Using the entries that follow, collect the lines where the word "emph" appears.

▶ MATERIAL TO PROCESS
+---+
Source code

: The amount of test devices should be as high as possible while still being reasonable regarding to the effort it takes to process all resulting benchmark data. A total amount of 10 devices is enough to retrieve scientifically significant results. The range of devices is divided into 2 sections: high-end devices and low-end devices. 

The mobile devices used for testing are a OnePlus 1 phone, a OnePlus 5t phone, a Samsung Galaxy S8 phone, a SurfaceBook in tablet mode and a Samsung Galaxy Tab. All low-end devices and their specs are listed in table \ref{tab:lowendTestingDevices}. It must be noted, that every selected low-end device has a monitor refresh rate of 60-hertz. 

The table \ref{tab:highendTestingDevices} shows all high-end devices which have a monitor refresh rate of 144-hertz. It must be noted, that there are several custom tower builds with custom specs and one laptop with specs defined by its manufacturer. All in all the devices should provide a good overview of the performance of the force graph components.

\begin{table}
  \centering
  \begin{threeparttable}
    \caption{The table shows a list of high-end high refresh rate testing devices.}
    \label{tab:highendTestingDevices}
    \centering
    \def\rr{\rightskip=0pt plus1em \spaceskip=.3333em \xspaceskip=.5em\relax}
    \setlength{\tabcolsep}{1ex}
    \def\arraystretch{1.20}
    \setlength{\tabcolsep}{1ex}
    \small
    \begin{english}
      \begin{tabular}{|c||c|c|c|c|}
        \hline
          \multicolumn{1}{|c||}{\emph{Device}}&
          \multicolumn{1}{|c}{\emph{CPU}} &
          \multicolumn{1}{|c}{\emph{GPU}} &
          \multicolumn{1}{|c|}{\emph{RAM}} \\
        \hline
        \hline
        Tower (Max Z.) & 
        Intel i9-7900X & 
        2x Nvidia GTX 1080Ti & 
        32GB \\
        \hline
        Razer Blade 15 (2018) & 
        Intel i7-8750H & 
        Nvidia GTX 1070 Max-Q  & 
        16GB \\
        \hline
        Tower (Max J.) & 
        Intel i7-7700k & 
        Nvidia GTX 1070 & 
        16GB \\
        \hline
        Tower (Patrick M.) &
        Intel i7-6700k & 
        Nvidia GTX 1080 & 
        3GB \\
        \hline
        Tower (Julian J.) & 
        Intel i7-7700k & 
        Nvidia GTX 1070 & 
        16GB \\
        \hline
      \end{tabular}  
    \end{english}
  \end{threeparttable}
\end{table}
+---+
▶ ANSWER SPACE
          \multicolumn{1}{|c||}{\emph{Device}}&
          \multicolumn{1}{|c}{\emph{CPU}} &
          \multicolumn{1}{|c}{\emph{GPU}} &
          \multicolumn{1}{|c|}{\emph{RAM}} \\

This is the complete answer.